Substitute $1.280\text{kg}/\text{s}$ for ${\dot{m}}_6$, $20°\text{C}$ for $T_0$, $0.26559\text{kJ}/\text{kg}\cdot \text{K}$ for $s_6$, and $0.24752\text{kJ}/\text{kgK}$ for $s_5$ in Equation (X).

$\begin{array}{c}{\dot{X}}_{\text{dest,5-6}}=1.280\text{kg}/\text{s}\times 20°\text{C}\times \left(0.26559\text{kJ}/\text{kg}\cdot \text{K}-0.24752\text{kJ}/\text{kgK}\right)\\ =1.280\text{kg}/\text{s}\times \left(20+273\right)\text{K}\times \left(0.26559\text{kJ}/\text{kg}\cdot \text{K}-0.24752\text{kJ}/\text{kgK}\right)\\ =6.793\text{kW}\end{array}$

Rewrite the Equation (VII) for the process 6 to 7.

${\dot{X}}_{\text{dest,6-7}}={\dot{m}}_6{T}_0\left(s_7-s_6-\frac{q_L}{T_L}\right)$ (XI)

Substitute $1.280\text{kg}/\text{s}$ for ${\dot{m}}_6$, $20°\text{C}$ for $T_0$, $0.26559\text{kJ}/\text{kg}\cdot \text{K}$ for $s_6$, and $0.95819\text{kJ}/\text{kgK}$ for $s_7$, $167.02\text{kJ}/\text{kg}$ for $q_L$, and $-22°\text{C}$ for $T_L$ in Equation (XI).

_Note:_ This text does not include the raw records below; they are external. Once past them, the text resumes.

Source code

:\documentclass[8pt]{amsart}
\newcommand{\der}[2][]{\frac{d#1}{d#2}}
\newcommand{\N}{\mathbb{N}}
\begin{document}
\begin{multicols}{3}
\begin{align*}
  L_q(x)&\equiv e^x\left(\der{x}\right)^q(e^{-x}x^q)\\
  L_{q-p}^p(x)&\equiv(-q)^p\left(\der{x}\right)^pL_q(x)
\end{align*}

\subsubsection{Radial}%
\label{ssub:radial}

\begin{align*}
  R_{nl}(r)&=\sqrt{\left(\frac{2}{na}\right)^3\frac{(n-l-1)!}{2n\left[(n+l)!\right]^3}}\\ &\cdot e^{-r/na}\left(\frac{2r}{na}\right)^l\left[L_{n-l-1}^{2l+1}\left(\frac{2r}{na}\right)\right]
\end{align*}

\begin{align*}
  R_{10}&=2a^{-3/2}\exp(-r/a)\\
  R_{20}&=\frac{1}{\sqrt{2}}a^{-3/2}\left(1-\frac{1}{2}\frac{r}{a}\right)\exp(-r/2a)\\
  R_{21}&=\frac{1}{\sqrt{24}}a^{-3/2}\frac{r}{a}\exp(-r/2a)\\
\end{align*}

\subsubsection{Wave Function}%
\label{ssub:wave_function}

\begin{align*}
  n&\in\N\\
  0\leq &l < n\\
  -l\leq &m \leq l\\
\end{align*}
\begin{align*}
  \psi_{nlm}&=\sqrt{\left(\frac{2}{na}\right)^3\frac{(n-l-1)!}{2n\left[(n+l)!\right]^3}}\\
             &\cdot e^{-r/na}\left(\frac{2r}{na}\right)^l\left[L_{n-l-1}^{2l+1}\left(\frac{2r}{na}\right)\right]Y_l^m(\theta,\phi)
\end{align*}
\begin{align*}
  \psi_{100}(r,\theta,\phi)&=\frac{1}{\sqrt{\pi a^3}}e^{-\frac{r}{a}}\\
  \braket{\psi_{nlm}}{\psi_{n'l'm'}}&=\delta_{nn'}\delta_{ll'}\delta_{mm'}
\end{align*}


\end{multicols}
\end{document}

$\begin{array}{c}{\dot{X}}_{\text{dest,6-7}}=1.280\text{kg}/\text{s}\times 20°\text{C}\times \left(0.95819\text{kJ}/\text{kgK}-0.26559\text{kJ}/\text{kg}\cdot \text{K}-\frac{167.02\text{kJ}/\text{kg}}{\left(-22°\text{C}\right)}\right)\\ =1.280\text{kg}/\text{s}\times 20°\text{C}\times \left(0.95819\text{kJ}/\text{kgK}-0.26559\text{kJ}/\text{kg}\cdot \text{K}-\frac{167.02\text{kJ}/\text{kg}}{\left(-22+273\right)\text{K}}\right)\\ =10.18\text{kW}\end{array}$

Rewrite the Equation (VII) for the separator process.

${\dot{X}}_{\text{dest,separator}}=T_0\left[{\dot{m}}_6\left(s_5-s_8\right)-{\dot{m}}_2\left(s_1-s_4\right)\right]$ (XII)

Substitute $1.280\text{kg}/\text{s}$ for ${\dot{m}}_6$, $20°\text{C}$ for $T_0$, $0.24752\text{kJ}/\text{kgK}$ for $s_5$, $0.95819\text{kJ}/\text{kg}$ for $s_8$, $2\text{kg}/\text{s}$ for ${\dot{m}}_2$, $0.47225\text{kJ}/\text{kg}\cdot \text{K}$ for $s_4$, and $0.92711\text{kJ}/\text{kg}\cdot \text{K}$ for $s_1$ in Equation (XII).

$\begin{array}{c}{\dot{X}}_{\text{dest,separator}}=20°\text{C}\left[\begin{array}{l}1.280\text{kg}/\text{s}\left(0.24752\text{kJ}/\text{kgK}-0.95819\text{kJ}/\text{kg}\right)\\ -2\text{kg}/\text{s}\left(0.92711\text{kJ}/\text{kg}\cdot \text{K}-0.47225\text{kJ}/\text{kg}\cdot \text{K}\right)\end{array}\right]\\ =\left(20+273\right)\text{K}\left[\begin{array}{l}1.280\text{kg}/\text{s}\left(0.24752\text{kJ}/\text{kgK}-0.95819\text{kJ}/\text{kg}\right)\\ -2\text{kg}/\text{s}\left(0.92711\text{kJ}/\text{kg}\cdot \text{K}-0.47225\text{kJ}/\text{kg}\cdot \text{K}\right)\end{array}\right]\\ =0.197\text{kW}\end{array}$

The exergy destruction for the isentropic processes is zero. Hence,

$\begin{array}{l}{\dot{X}}_{\text{dest,1-2}}=0\\ {\dot{X}}_{\text{dest,7-8}}=0\end{array}$

Thus, the greatest amount of exergy destroyed among the processes of system is $30.94\text{kW}$.